■ YOUR ASSIGNMENT: After finding the line with "entry's wording is" in the entries below, retype exactly each line from there through the line with "A table row", including that final line.

■ MATERIALS PROVIDED:
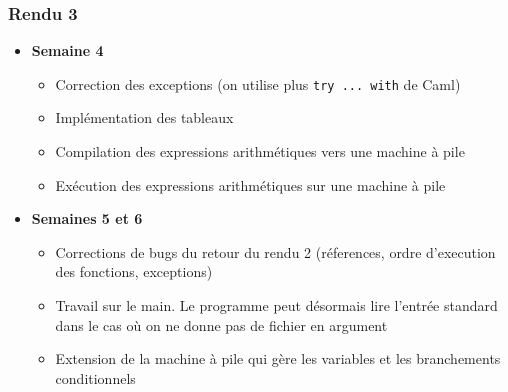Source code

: \subsubsection*{Rendu 3}
\begin{itemize}
 \item \textbf{Semaine 4 }
    \begin{itemize}
      \item Correction des exceptions (on utilise plus \texttt{try ... with} de Caml)
      \item Implémentation des tableaux
      \item Compilation des expressions arithmétiques vers une machine à pile
      \item Exécution des expressions arithmétiques sur une machine à pile
    \end{itemize}
  
  \item \textbf{Semaines 5 et 6}
    \begin{itemize}
      \item Corrections de bugs du retour du rendu 2 (réferences, ordre d'execution des fonctions, exceptions)
      \item Travail sur le main. Le programme peut désormais lire l'entrée standard dans le cas où on ne donne pas de fichier en argument
      \item Extension de la machine à pile qui gère les variables et les branchements conditionnels
    \end{itemize}

\end{itemize}


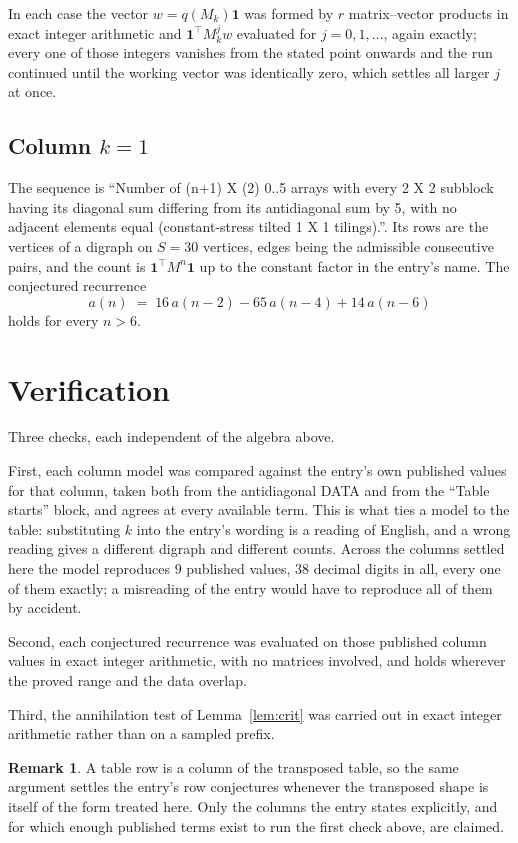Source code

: \documentclass[11pt,a4paper]{article}
\theoremstyle{plain}
\theoremstyle{definition}
\newtheorem{remark}[theorem]{Remark}
\begin{document}
In each case the vector $w=q(M_k)\mathbf{1}$ was formed by $r$ matrix--vector products in
exact integer arithmetic and $\mathbf{1}^{\!\top}M_k^{j}w$ evaluated for $j=0,1,\dots$,
again exactly; every one of those integers vanishes from the stated point onwards and the run
continued until the working vector was identically zero, which settles all larger $j$ at once.

\subsection*{Column $k=1$}
The sequence is ``Number of (n+1) X (2) 0..5 arrays with every 2 X 2 subblock having its diagonal sum differing from its antidiagonal sum by 5, with no adjacent elements equal (constant-stress tilted 1 X 1 tilings).''. Its rows are the vertices of a digraph on
$S=30$ vertices, edges being the admissible consecutive pairs, and the count is
$\mathbf{1}^{\!\top}M^{n}\mathbf{1}$ up to the constant factor in the entry's name.
The conjectured recurrence
\[
a(n)\;=\;16\,a(n-2) - 65\,a(n-4) + 14\,a(n-6)
\]
holds for every $n>6$.

\section{Verification}

Three checks, each independent of the algebra above.

First, each column model was compared against the entry's own published values for that
column, taken both from the antidiagonal DATA and from the ``Table starts'' block, and agrees
at every available term. This is what ties a model to the table: substituting $k$ into the
entry's wording is a reading of English, and a wrong reading gives a different digraph and
different counts. Across the columns settled here the model reproduces $9$ published
values, $38$ decimal digits in all, every one of them exactly; a misreading of the entry
would have to reproduce all of them by accident.

Second, each conjectured recurrence was evaluated on those published column values in exact
integer arithmetic, with no matrices involved, and holds wherever the proved range and the
data overlap.

Third, the annihilation test of Lemma~\ref{lem:crit} was carried out in exact integer
arithmetic rather than on a sampled prefix.

\begin{remark}
A table row is a column of the transposed table, so the same argument settles the entry's row
conjectures whenever the transposed shape is itself of the form treated here. Only the columns
the entry states explicitly, and for which enough published terms exist to run the first check
above, are claimed.
\end{remark}
\end{document}
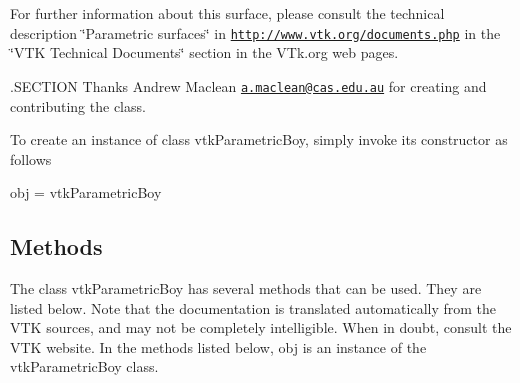 For further information about this surface, please consult the technical description \char`\"{}\-Parametric surfaces\char`\"{} in \href{http://www.vtk.org/documents.php}{\tt http\-://www.\-vtk.\-org/documents.\-php} in the \char`\"{}\-V\-T\-K Technical Documents\char`\"{} section in the V\-Tk.\-org web pages.

.S\-E\-C\-T\-I\-O\-N Thanks Andrew Maclean \href{mailto:a.maclean@cas.edu.au}{\tt a.\-maclean@cas.\-edu.\-au} for creating and contributing the class.

To create an instance of class vtk\-Parametric\-Boy, simply invoke its constructor as follows \begin{DoxyVerb}  obj = vtkParametricBoy
\end{DoxyVerb}
 \hypertarget{vtkwidgets_vtkxyplotwidget_Methods}{}\subsection{Methods}\label{vtkwidgets_vtkxyplotwidget_Methods}
The class vtk\-Parametric\-Boy has several methods that can be used. They are listed below. Note that the documentation is translated automatically from the V\-T\-K sources, and may not be completely intelligible. When in doubt, consult the V\-T\-K website. In the methods listed below, {\ttfamily obj} is an instance of the vtk\-Parametric\-Boy class. 
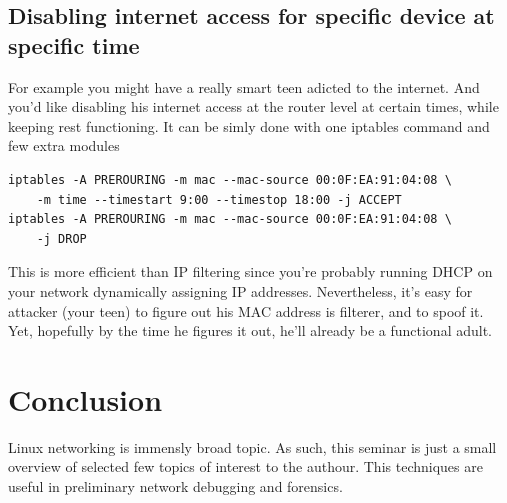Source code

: \documentclass[times, utf8, seminar, english]{fer}
\begin{document}
\section{Disabling internet access for specific device at specific time}

For example you might have a really smart teen adicted to the internet.
And you'd like disabling his internet access at the router level at certain times, while keeping rest functioning.
It can be simly done with one iptables command and few extra modules

\begin{verbatim}
iptables -A PREROURING -m mac --mac-source 00:0F:EA:91:04:08 \
    -m time --timestart 9:00 --timestop 18:00 -j ACCEPT
iptables -A PREROURING -m mac --mac-source 00:0F:EA:91:04:08 \
    -j DROP
\end{verbatim}

This is more efficient than IP filtering since you're probably running DHCP on your network dynamically assigning IP addresses.
Nevertheless, it's easy for attacker (your teen) to figure out his MAC address is filterer, and to spoof it.
Yet, hopefully by the time he figures it out, he'll already be a functional adult.

\chapter{Conclusion}

Linux networking is immensly broad topic. As such, this seminar is just a small overview of selected few topics of interest to the authour. This techniques are useful in preliminary network debugging and forensics.




\end{document}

■ RESPONSE AREA:
entry's wording is a reading of English, and a wrong reading gives a different digraph and
different counts. Across the columns settled here the model reproduces $9$ published
values, $38$ decimal digits in all, every one of them exactly; a misreading of the entry
would have to reproduce all of them by accident.

Second, each conjectured recurrence was evaluated on those published column values in exact
integer arithmetic, with no matrices involved, and holds wherever the proved range and the
data overlap.

Third, the annihilation test of Lemma~\ref{lem:crit} was carried out in exact integer
arithmetic rather than on a sampled prefix.

\begin{remark}
A table row is a column of the transposed table, so the same argument settles the entry's row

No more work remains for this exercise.